Captain’s Log: Quarantine Day 978
I have been watching cooking shows for three days now. I’ve been actively dieting for two months. The two activities are NOT compatible.
It all began when I saw a new cooking show on Netflix called Cooked With Cannabis. I love to cook, and to watch cooking shows, so this was not only right up my alley, it also sounded fun. Well, just so you know, it is a cute show and I learned a few odd bits about using cannabis in cooking and what makes things psychoactive or non-psychoactive, etc… During all of this “baking”, I realized I hadn’t made homemade (in a bread machine, but whatever) bread in a while, so I decided a loaf of bread was exactly what I needed to make. I forgot however, that bread smells absolutely goddamn delicious while it bakes.

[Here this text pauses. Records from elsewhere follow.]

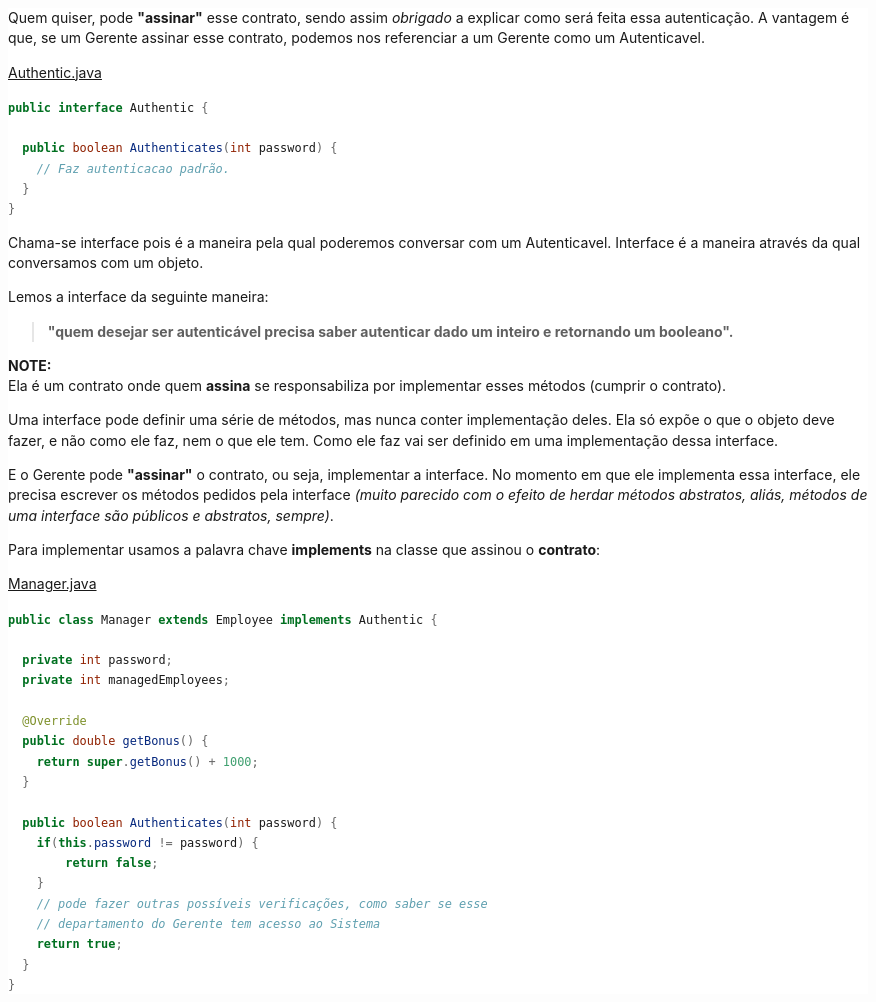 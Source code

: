 Quem quiser, pode **"assinar"** esse contrato, sendo assim *obrigado* a explicar como será feita essa autenticação. A vantagem é que, se um Gerente assinar esse contrato, podemos nos referenciar a um Gerente como um Autenticavel.

[Authentic.java](src/Authentic.java)
```java
public interface Authentic {
  
  public boolean Authenticates(int password) {
    // Faz autenticacao padrão.
  }
}
```

Chama-se interface pois é a maneira pela qual poderemos conversar com um Autenticavel. Interface é a maneira através da qual conversamos com um objeto.

Lemos a interface da seguinte maneira:

> **"quem desejar ser autenticável precisa saber autenticar dado um inteiro e retornando um booleano".**

**NOTE:**  
Ela é um contrato onde quem **assina** se responsabiliza por implementar esses métodos (cumprir o contrato).

Uma interface pode definir uma série de métodos, mas nunca conter implementação deles. Ela só expõe o que o objeto deve fazer, e não como ele faz, nem o que ele tem. Como ele faz vai ser definido em uma implementação dessa interface.

E o Gerente pode **"assinar"** o contrato, ou seja, implementar a interface. No momento em que ele implementa essa interface, ele precisa escrever os métodos pedidos pela interface *(muito parecido com o efeito de herdar métodos abstratos, aliás, métodos de uma interface são públicos e abstratos, sempre)*.

Para implementar usamos a palavra chave **implements** na classe que assinou o **contrato**:

[Manager.java](src/Manager.java)
```java
public class Manager extends Employee implements Authentic {

  private int password;
  private int managedEmployees;

  @Override
  public double getBonus() {
    return super.getBonus() + 1000;
  }

  public boolean Authenticates(int password) {
    if(this.password != password) {
        return false;
    }
    // pode fazer outras possíveis verificações, como saber se esse
    // departamento do Gerente tem acesso ao Sistema
    return true;
  }
}
```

I tried so hard to ignore it. I drank water. I ate a banana. I drank more water. I tried to cure the craving for fresh, hot, bread by eating yogurt, and cheese and even a few chips with hummus. It was all to no avail, my body ached for that warm, soft, perfect loaf. It wanted lashings of melty butter and – oh god, what if I put some gooey honey on top of that? I ate half of the contents of my fridge trying to avoid this carb overload. It turns out I should have just eaten the damn bread. Not only did I end up eating my weight in bread and butter, I ate all of that other food trying to quell my craving.
As I’m writing this post, I have found myself watching Iron Chef on Hulu playing in the background. I also had a grocery order delivered about half an hour ago. I am in the position now of:
- Being a tad hungry because of my diet.
- Craving five-star food because I’m watching Iron Chef.
- Having access to a crap-ton of food because I’m now fully supplied thanks to InstaCart.
Jesus take the wheel. Help me. Send reinforcements and a muzzle. I do not need to be left unsupervised around all of this food along with access to limitless cooking shows. I am going to end up coming out of this quarantine looking like a hairless water buffalo (see picture). It is not going to be pretty.
I must remember to make the rations last. I must remember that I am a chubby little goblin and must continue my weight loss journey. I must remember how nice it feels to have lost twelve pounds. I must continue this log entry, but honestly, I think I’m going to go eat.